Texto de P. Alcides Marques, CP
Os sinóticos narram como se deu a última ceia: “Jesus tomou o pão… Isto é o meu corpo dado. Depois, tomou o cálice com vinho… Isto é o meu sangue derramado…” (cf. Mt 26, 26-29; Mc 14, 22-25; Lc 22, 14-23. Também Paulo em 1Cor 11, 23-26). Os sinóticos narram um fato, evidentemente que interpretado segundo as características específicas das comunidades cristãs destinatárias. Já o 4º Evangelho (Jo 13) não apresenta a instituição da Eucaristia, mas em seu lugar, conta outro fato: o lava-pés. Este outro fato, no entanto, não é apenas mais um fato, mas a explicação do significado da Eucaristia. Trata-se de um fato que serve para explicar o significado de outro fato.
No tempo de Jesus, as pessoas usavam sandálias ou andavam descalças. Quando chegavam a uma festa, os seus pés sujos deveriam ser lavados por motivo de conforto e higiene. Mas quem fazia este gesto eram os servos. Tal gesto não era reservado ao dono da festa. E foi assim que Jesus surpreendeu mais uma vez. Não devemos nos esquecer de que Jesus era uma pessoa surpreendente. Jesus surpreendeu porque ele era o dono da festa. Talvez os discípulos imaginassem que ninguém deveria lavar os pés de ninguém. Mas Jesus, não. E mais ainda: diz que do mesmo jeito que ele fez, os discípulos devem também fazer uns com os outros. O lava-pés não é uma via de mão única, mas dupla: lavar os pés uns dos outros. Eu devo lavar os pés do outro e o outro deve lavar os meus pés.

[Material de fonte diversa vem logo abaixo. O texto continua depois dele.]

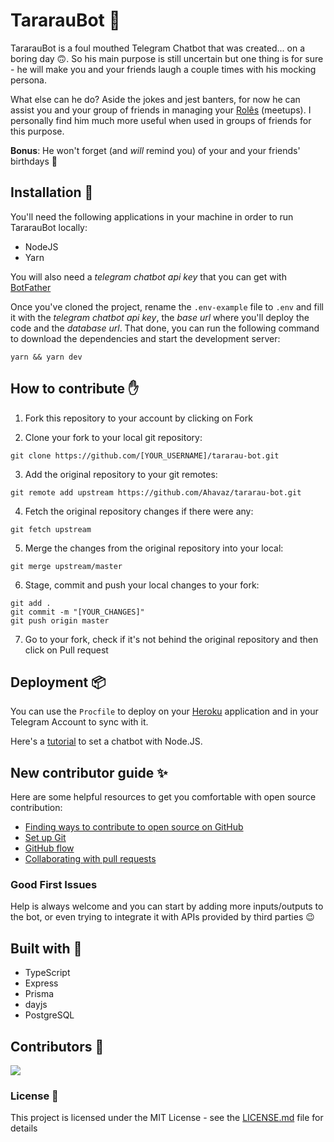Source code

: # TararauBot 🤖
TararauBot is a foul mouthed Telegram Chatbot that was created... on a boring day 🙃. So his main purpose is still uncertain but one thing is for sure - he will make you and your friends laugh a couple times with his mocking persona.

What else can he do? Aside the jokes and jest banters, for now he can assist you and your group of friends in managing your [Rolês](https://www.dicionarioinformal.com.br/rol%C3%AA/) (meetups). I personally find him much more useful when used in groups of friends for this purpose.

**Bonus**: He won't forget (and *will* remind you) of your and your friends' birthdays 🎉

## Installation 🚀
You'll need the following applications in your machine in order to run TararauBot locally:

- NodeJS
- Yarn

You will also need a *telegram chatbot api key* that you can get with [BotFather](https://telegram.me/BotFather)

Once you've cloned the project, rename the `.env-example` file to `.env` and fill it with the *telegram chatbot api key*, the *base url* where you'll deploy the code and the *database url*. That done, you can run the following command to download the dependencies and start the development server:
```
yarn && yarn dev
```

## How to contribute ✋

1. Fork this repository to your account by clicking on Fork

2. Clone your fork to your local git repository:
```
git clone https://github.com/[YOUR_USERNAME]/tararau-bot.git
```

3. Add the original repository to your git remotes:
```
git remote add upstream https://github.com/Ahavaz/tararau-bot.git
```

4. Fetch the original repository changes if there were any:
```
git fetch upstream
```

5. Merge the changes from the original repository into your local:
```
git merge upstream/master
```

6. Stage, commit and push your local changes to your fork:
```
git add .
git commit -m "[YOUR_CHANGES]"
git push origin master
```

7. Go to your fork, check if it's not behind the original repository and then click on Pull request

## Deployment 📦

You can use the `Procfile` to deploy on your [Heroku](https://www.heroku.com/nodejs) application and in your Telegram Account to sync with it.

Here's a [tutorial](https://medium.com/matheus-rossi/telegram-bot-com-nodejs-9e107153046b) to set a chatbot with Node.JS.

## New contributor guide ✨

Here are some helpful resources to get you comfortable with open source contribution:

- [Finding ways to contribute to open source on GitHub](https://docs.github.com/en/get-started/exploring-projects-on-github/finding-ways-to-contribute-to-open-source-on-github)
- [Set up Git](https://docs.github.com/en/get-started/quickstart/set-up-git)
- [GitHub flow](https://docs.github.com/en/get-started/quickstart/github-flow)
- [Collaborating with pull requests](https://docs.github.com/en/github/collaborating-with-pull-requests)

### Good First Issues

Help is always welcome and you can start by adding more inputs/outputs to the bot, or even trying to integrate it with APIs provided by third parties 😉

## Built with 🧰

- TypeScript
- Express
- Prisma
- dayjs
- PostgreSQL

## Contributors 👥

<a href = "https://github.com/Tanu-N-Prabhu/Python/graphs/contributors">
  <img src = "https://contrib.rocks/image?repo = Ahavaz/tararau-bot"/>
</a>

### License 📄

This project is licensed under the MIT License - see the [LICENSE.md](LICENSE) file for details

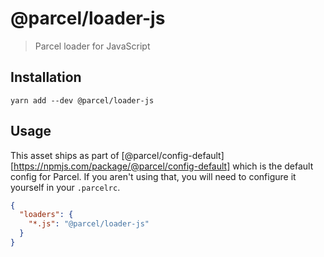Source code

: # @parcel/loader-js

> Parcel loader for JavaScript

## Installation

```
yarn add --dev @parcel/loader-js
```

## Usage

This asset ships as part of [@parcel/config-default][https://npmjs.com/package/@parcel/config-default]
which is the default config for Parcel. If you aren't using that, you will need
to configure it yourself in your `.parcelrc`.

```json
{
  "loaders": {
    "*.js": "@parcel/loader-js"
  }
}
```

O lava-pés a princípio pode ser interpretado como um ato de humildade. Aliás, visivelmente é assim que parece: existe um curvar-se diante do outro. Na missa de quinta-feira santa somente o padre (ou bispo) assim procede. Mas no caso da missa, a ideia é representar o gesto realizado por Jesus. Quando Jesus pede para lavar os pés uns dos outros, será que ele está pedindo para realmente lavar os pés, ou estaria falando do que significa lavar os pés? E o que significa lavar os pés?
Assim sendo, o lava-pés não é um propriamente um gesto de humildade, uma vez que eu lavo os pés do outro e o outro lava os meus pés. Se por um lado eu me curvo, o outro também se curva. Deveríamos, portanto, ir mais além e entender que o lava-pés significa serviço. Era feito pelo servo, ou seja, aquele que deveria servir. Mas para Jesus quem deve servir são todos. Isso mesmo. Amar é servir, cuidar, dedicar, envolver-se. O que Jesus quer ensinar é que devemos ser servidores uns dos outros. Nós precisamos amar e ser amados. Nós precisamos amar e deixar que os outros nos amem. Isso é evangelho, boa-notícia.
É claro que a humildade, livremente assumida, faz bem e é uma virtude cristã, mas o lava-pés vai além. Enquanto a humildade chama a atenção para a nossa pessoa, o serviço chama a atenção para a pessoa do outro. Ninguém tem que se humilhar diante de ninguém. O que precisamos é servir uns aos outros. É isso o que Jesus quer que nós façamos. É isso o que é a Eucaristia. Você está disposto a servir ou acha que são os outros que devem fazer isso por você e para você? Você deixa que os outros, quando eles assim desejam, tenham a oportunidade de também te servir ou não se considera digno do amor dos outros?